I started graduate school in mid-January, and as a result of multiple learning curves—ie, technological, subject matter, and differences in "how college is done" these days—my seven credit hours turned into a 40-hour work week for me. Still, I pushed on, even though my husband and daughter increasingly wondered why I didn't seem to enjoy the work. I tried to respond thusly:

"Studying library science is not like studying political science or philosophy, where you learn about policies and ideas that effect humanity. Library science is the study of information; how to find it, how to use it, how to manage it. I can't get excited about that in and of itself, but that doesn't mean I don't like it."

Apparently, though, it meant just that.

Earlier this week, after receiving four A's out of four projects (three of the four of which were perfect scores), I realized that the only true enjoyment I'd had from either class was this past Saturday, when one of my professors lectured for eight hours. She'd missed the first session back in January (the second was cancelled due to snow and ice) and while online I wasn't sure what to make of her, in person she was amazing, and that alone was what I enjoyed. Alas, my work in my other, wholly online class, revealed something important to me. In that class we were required to focus on an individual library for the entire semester's worth of projects. I chose a branch library in the city of Garland, Texas. After working with library staff (they were great) and city government staff in Garland, Texas, I experienced horrendous flashbacks to my first career, in municipal management as a division manager for the City of Dallas. Listening to those refrains of "never again" in my head, I concluded I did not want to work in a public library, effectively shutting off the majority of librarian positions.

I pride myself in thinking things through the first time around so that when I make decisions, I don't need to rethink them later on.

Apparently, though, I did a piss-poor job in this instance.

A tremendous amount of soul-searching throughout the early part of the week, including a visit with a friend from class and phone calls to my academic adviser, friends from AAR who are librarians and totally "get" me, and a close family friend, as well as lengthy discussion with my husband, helped me put things in perspective. A chance email a week and a half ago from a[nother] close online friend about the possibility of a part-time, paid blogging position refused to vacate my brain even though I'd already sent her a "sorry, I've moved on" response. She too received a phone call from me, and after this exhaustive process—which also included going over the course catalog for the degree and finding little that interested me this time around—I decided it was better to realize early on that librarianship really wasn't for me. As I told my husband, being a librarian really isn't like "working in a bookstore except you get to sit down."

Yesterday I sent my official request to withdraw from my spring semester classes to UNT's registrar. I finished the book I need to review for Publishers Weekly by Monday and, after reading a blog entry by another close online friend at the blog I'm joining, decided my debut could well be a response to it, which I wrote up last night and sent to the site's manager for her to peruse, approve, or decline. While I finished up the spec piece during the evening, sitting on the couch with The Big Bang Theory playing on TV in the background, my husband said to me, "You look happy."

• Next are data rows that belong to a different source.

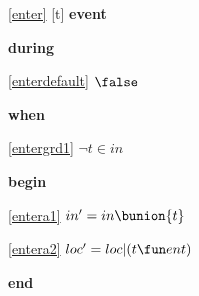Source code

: \noindent \ref{enter} [t] \textbf{event}
\begin{block}
\item \textbf{during}
\begin{block}
\item[ \eqref{enterdefault} ]$\false $ %
\end{block}
\item \textbf{when}
\begin{block}
\item[ \eqref{entergrd1} ]$\neg t \in in	$ %
\end{block}
\item \textbf{begin}
\begin{block}
\item[ \eqref{entera1} ]$in' = in \bunion \{ t \}	$ %
\item[ \eqref{entera2} ]$loc' = loc | (t \fun ent)	$ %
\end{block}
\item \textbf{end} \\
\end{block}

I believe I am. That said, though, the idea that I made a bad decision the first time around is tough for my over-sized ego to handle, not to mention the embarrassment I feel after making such a loud pronouncement about my Major Life Change a couple of months ago that now I must retract.

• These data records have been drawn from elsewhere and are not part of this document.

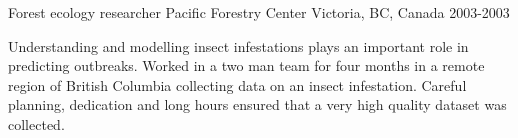 \begin{cventries}



\cventry
{Forest ecology researcher} %
{Pacific Forestry Center} %
{Victoria, BC, Canada} %
{2003-2003} %
{ %
\begin{cvitems}
\item {Understanding and modelling insect infestations plays an important role in predicting outbreaks. Worked in a two man team for four months in a remote region of British Columbia collecting data on an insect infestation. Careful planning, dedication and long hours ensured that a very high quality dataset was collected.}
\end{cvitems}
}
\end{cventries}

On the other hand, deciding to quit the program when I was succeeding is an entirely different proposition than leaving because I was not. Still, in the back of my mind the thought niggles that I gave up out of laziness. Nobody who knows me now believes this could possibly be so, but growing up I was lazy; just ask my mom. And yet, writing, and being paid for it, as I am at PW and now will be at this blog (which I don't want to name until my first piece appears online), fulfills something deep inside of me.

I continue to be a work in progress...and am back online.